Jedenfalls hat Boll mit der Knete überhaupt nichts anzufangen gewusst. Die Kostüme und Sets wirken zum Teil wie der Restfundus eines wegen chronischer Erfolglosigkeit aufgelösten Bauerntheaters. Die Außenaufnahmen hingegen - es wurde in Rumänien gedreht - gehen allerdings in Ordnung, da kann man kaum meckern. Allerdings wird sehr schnell ziemlich offensichtlich, dass Peter Jacksons Ring-Trilogie Uns Uwe maßlos beeindruckt haben muss, denn er nutzt jede sich bietende Gelegenheit, seine Hauptdarsteller durch die Karpatenlandschaft galoppieren zu lassen wie einst Jackson die Gefährten durch Neuseeland, und sie dabei mittels Helikopterkamera ganz toll heldenhaft aussehen zu lassen, dramatische musikalische Untermalung inklusive. Na gut, schön sieht das ja aus, aber irgendwann ist auch das Stilmittel abgedroschen, und was bleibt dann noch? Im Grunde überhaupt nichts.

Boll hat überhaupt keinen Sinn für Timing oder Dramaturgie. Die ohnehin schon ziemlich flache Geschichte geht bei seiner Erzählweise gänzlich verloren, oder vielmehr, sie fällt gar nicht mehr ins Gewicht. Theoretisch könnte man den gesamten Film Szene für Szene auseinander nehmen und einfach in beliebiger Abfolge neu aneinander montieren, dem Erzählfluss täte es keinen Abbruch. Immer wieder fügt Boll nervende und unpassende (und zudem mangelhaft ausgeleuchtete und unfassbar schlecht geschnittene) Rückblenden in die Handlung ein und bremst sie aus. Wichtige Ereignisse wie der Überfall auf das Brimstone-Hauptquartier werden gänzlich unterschlagen, dafür gibt es ein völlig unpassendes oben ohne Sexszenchen, in dem Matthew Davis der Loken die Bluse zerreißen und mit ihrer Oberweite spielen darf. Ob das erotisch ist? Nein, es ist einfach nur…unpassend, irgendwie! Genau so unpassend wirken die übertrieben drastischen Splatterszenen, die wie bereits erwähnt in der Verantwortung Olaf Ittenbachs lagen, und die sich so gar nicht in den ansonsten eher mainstreamig angelegten Film einfügen wollen. Einen krassen Gegensatz dazu bilden die völlig lahm choreografierten Kampfszenen, in denen die Schauspieler hilflos mit ihren Schwertern herumfuchteln und nicht mal den Anschein erwecken, als verstünden sie was vom Kampf. Wie wir sehen, filmische Homogenität geht mit Sicherheit anders.
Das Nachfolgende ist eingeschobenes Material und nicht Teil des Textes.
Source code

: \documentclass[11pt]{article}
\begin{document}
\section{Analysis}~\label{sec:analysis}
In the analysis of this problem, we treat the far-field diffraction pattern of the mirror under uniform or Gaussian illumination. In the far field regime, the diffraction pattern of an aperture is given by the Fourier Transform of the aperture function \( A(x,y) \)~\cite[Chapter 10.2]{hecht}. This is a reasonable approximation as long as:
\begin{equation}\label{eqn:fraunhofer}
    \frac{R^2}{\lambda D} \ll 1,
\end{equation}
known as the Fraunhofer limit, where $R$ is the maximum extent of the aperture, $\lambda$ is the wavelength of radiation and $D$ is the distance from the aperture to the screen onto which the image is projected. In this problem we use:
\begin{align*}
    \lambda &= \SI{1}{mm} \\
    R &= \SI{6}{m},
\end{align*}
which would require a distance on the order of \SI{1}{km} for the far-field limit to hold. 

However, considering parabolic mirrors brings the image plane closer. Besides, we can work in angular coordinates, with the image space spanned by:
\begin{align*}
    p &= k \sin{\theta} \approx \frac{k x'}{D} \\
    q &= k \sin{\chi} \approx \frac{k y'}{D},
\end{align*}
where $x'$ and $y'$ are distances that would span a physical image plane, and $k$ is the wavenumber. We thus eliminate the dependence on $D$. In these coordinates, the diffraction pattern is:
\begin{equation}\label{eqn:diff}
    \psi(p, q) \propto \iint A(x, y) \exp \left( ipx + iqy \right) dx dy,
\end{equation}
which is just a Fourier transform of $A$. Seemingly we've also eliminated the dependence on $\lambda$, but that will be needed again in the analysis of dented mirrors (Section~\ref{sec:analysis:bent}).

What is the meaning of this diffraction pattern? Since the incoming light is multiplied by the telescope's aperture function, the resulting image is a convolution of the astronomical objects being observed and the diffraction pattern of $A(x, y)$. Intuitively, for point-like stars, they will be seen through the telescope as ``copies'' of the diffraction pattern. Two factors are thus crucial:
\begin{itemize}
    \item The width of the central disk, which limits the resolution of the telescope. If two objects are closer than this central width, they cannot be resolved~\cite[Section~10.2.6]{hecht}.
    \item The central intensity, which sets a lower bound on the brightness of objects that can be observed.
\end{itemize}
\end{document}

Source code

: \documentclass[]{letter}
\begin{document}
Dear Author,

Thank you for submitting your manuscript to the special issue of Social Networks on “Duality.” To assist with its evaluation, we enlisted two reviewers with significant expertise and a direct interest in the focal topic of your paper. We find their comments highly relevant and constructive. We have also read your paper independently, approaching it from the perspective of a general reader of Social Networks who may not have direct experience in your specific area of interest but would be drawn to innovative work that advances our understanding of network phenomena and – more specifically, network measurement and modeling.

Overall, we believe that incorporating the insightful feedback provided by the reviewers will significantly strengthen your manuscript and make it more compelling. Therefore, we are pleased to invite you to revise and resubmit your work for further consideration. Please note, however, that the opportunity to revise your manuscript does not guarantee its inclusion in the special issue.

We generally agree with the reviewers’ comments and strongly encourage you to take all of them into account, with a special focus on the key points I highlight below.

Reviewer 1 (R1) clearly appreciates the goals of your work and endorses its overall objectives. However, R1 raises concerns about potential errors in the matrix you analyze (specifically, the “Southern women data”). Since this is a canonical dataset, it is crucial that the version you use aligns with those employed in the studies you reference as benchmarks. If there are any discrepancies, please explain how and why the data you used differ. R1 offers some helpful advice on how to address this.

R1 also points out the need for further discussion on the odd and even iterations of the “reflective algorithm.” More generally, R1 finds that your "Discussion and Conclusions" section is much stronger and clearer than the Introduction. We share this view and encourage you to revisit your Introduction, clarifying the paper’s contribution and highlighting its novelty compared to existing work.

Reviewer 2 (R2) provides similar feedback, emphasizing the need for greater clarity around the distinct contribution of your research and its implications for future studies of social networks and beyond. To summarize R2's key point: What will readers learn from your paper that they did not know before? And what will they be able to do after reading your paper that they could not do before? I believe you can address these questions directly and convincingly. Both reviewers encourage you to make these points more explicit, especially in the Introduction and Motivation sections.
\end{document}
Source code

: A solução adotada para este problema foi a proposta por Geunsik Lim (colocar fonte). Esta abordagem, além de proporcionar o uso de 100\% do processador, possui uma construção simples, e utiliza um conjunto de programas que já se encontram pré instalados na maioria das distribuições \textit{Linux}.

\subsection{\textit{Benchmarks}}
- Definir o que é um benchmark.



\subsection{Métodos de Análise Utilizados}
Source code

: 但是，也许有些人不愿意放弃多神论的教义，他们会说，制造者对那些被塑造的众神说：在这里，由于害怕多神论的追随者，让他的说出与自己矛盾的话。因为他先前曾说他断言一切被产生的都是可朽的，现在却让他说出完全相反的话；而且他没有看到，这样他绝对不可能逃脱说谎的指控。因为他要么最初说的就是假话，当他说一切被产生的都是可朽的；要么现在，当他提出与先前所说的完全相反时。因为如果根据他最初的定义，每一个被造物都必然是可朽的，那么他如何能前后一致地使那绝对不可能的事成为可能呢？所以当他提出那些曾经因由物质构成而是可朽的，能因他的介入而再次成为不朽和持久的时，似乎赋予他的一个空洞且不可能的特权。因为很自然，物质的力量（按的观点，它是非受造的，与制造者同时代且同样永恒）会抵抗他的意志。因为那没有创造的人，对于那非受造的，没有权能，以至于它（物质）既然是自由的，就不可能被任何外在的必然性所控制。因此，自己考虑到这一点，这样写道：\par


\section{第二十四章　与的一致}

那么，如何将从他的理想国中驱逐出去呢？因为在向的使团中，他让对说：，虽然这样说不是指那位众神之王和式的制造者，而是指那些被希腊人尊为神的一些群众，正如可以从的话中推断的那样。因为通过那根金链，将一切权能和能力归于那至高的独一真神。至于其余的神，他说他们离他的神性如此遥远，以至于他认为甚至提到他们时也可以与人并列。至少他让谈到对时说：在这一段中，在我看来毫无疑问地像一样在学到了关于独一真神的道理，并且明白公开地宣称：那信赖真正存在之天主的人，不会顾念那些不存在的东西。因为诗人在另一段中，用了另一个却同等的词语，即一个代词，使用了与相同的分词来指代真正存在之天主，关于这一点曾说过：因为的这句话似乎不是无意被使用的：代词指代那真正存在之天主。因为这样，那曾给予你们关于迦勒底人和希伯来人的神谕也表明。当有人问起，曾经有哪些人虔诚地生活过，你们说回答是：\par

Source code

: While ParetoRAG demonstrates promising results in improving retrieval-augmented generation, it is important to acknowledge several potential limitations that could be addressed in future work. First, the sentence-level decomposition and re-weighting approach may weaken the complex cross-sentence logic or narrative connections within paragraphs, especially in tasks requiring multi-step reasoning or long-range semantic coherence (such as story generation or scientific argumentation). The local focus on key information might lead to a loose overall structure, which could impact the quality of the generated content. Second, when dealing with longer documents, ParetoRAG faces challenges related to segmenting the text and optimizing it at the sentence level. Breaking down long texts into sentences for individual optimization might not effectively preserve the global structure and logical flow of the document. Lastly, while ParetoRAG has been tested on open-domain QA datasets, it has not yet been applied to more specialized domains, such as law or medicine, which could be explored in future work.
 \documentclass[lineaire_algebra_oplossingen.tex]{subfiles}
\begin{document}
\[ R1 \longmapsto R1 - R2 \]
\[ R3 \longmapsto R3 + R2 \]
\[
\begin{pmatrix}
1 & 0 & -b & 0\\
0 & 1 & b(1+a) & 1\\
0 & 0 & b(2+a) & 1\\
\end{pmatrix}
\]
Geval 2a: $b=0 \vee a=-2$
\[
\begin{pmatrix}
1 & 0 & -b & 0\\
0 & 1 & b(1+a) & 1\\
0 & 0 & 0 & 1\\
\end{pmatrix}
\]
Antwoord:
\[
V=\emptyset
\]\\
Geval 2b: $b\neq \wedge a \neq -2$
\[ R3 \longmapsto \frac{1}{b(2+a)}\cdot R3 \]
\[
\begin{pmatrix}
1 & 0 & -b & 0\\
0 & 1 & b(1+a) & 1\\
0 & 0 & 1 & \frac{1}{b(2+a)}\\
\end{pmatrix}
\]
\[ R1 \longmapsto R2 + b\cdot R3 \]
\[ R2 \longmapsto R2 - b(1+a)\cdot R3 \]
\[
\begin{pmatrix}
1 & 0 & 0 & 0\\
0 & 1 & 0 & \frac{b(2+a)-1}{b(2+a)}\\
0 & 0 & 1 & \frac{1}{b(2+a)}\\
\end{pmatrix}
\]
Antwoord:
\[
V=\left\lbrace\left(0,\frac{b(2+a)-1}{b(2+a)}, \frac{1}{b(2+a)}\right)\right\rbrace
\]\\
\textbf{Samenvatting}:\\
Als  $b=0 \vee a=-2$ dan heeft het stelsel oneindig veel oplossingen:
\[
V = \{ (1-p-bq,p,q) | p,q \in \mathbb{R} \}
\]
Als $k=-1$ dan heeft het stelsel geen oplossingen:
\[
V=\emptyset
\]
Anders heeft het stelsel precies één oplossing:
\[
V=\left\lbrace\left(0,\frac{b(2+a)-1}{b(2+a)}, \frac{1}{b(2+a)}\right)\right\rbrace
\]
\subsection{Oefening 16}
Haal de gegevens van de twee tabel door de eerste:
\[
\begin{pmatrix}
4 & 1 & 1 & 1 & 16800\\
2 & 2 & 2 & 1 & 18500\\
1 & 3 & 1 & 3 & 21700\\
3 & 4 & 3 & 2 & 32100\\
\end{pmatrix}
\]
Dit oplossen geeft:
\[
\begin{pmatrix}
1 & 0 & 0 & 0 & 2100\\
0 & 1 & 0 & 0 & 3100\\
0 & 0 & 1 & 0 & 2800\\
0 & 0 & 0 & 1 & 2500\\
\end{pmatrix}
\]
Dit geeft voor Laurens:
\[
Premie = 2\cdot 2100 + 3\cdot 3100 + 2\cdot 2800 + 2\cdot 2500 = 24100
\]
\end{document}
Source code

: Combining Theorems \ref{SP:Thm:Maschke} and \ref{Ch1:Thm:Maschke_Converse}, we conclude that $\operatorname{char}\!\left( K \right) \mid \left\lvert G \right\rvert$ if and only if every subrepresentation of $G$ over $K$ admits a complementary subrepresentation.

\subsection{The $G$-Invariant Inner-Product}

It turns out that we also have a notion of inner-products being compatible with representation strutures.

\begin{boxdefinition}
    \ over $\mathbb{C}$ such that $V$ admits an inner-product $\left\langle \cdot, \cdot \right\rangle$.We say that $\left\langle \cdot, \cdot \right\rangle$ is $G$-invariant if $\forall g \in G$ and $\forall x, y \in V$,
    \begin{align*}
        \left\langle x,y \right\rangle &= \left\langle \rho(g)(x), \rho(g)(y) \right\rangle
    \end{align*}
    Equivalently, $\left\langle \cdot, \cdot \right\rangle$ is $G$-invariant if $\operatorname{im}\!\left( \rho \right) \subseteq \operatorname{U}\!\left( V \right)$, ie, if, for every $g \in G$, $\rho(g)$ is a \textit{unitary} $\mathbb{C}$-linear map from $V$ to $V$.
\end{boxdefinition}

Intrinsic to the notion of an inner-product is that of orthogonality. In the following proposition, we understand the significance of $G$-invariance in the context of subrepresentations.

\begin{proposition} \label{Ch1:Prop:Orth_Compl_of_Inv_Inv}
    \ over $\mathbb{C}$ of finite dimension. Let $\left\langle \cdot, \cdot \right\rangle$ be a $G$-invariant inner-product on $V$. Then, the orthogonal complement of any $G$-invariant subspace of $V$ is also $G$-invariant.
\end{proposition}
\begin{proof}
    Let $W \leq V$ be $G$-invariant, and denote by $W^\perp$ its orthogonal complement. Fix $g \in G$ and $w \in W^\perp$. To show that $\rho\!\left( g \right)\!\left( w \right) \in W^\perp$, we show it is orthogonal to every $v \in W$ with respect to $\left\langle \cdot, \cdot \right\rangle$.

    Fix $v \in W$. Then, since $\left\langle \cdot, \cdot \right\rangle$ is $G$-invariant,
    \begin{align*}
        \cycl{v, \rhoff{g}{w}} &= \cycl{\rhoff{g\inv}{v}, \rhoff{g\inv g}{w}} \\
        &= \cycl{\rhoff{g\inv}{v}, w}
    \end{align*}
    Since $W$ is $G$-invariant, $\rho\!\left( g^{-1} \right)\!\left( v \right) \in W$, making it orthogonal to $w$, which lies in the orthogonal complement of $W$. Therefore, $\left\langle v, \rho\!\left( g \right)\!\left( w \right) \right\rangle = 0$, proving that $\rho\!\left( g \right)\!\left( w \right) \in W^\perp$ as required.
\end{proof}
Zumindest die Stars aber sollten doch sehenswert sein, oder? Nun ja, da hätten wir also zunächst mal Kristanna Loken, die ja immerhin schon Schwarzeneggers Gegenspielerin im dritten (und schlechtesten) "Terminator" geben durfte, die hier aber lediglich durch ihr gutes Aussehen und ihr knappes Outfit auffällt, ansonsten aber ziemlich fehlbesetzt wirkt. Auch Michelle Rodriguez, die man vielleicht aus der TV Serie "Lost" kennen mag oder aus "Resident Evil", einer weiteren Zweitverwertung eines erfolgreichen Spiels, ist hübsch anzuschauen, hat aber schauspielerisch nichts zu bieten und wirkt in etwa wie eine billigere Ausgabe von Asia Argento. Billy Zane, Udo Kier, Meat Loaf, Geraldine Chaplin (die sich ziemlich offenkundig aber so was von deplatziert gefühlt hat) und Michael Paré absolvieren ohnehin nicht viel mehr als kurze Cameos. Und auch nur eben das allernötigste hingegen leisten die beiden großen Mimen Michael Madsen, der unter anderem mit Quentin Tarantino "Reservoir Dogs" und "Kill Bill" drehte (ursprünglich war Madsen sogar für die Rolle des Killers Vince Vega in "Pulp Fiction" vorgesehen, konnte aber aufgrund anderer Verpflichtungen diese nicht wahrnehmen, weswegen der Part bekanntlich an John Travolta ging, dem auf diese Weise das wohl coolste Comeback der Filmgeschichte gelang), für Ridley Scott in "Thelma & Louise" spielte und neben Pierce Brosnan für den Bond-Film "Die Another Day" vor der Kamera stand, und Sir Ben Kingsley, ein Mann, der aufgrund seiner Verdienste für das Schauspiel (und somit für die Kunst) von der Queen geadelt worden ist, der Mahatma Gandhi und Moses spielte, der mit Polanski "Der Tod und das Mädchen" drehte und mit Spielberg "Schindlers Liste". Die beiden alten Recken agieren so unmotiviert und lustlos, dass sie wahrscheinlich nur ganz knapp am Vertragsbruch vorbei geschrammt sind. Boll scheint sich deswegen mit zwei der furchtbarsten und am schlechtesten sitzenden Perücken der Filmgeschichte an ihnen gerächt zu haben. Oder gab der Fundus des Bauerntheaters einfach nichts Besseres her?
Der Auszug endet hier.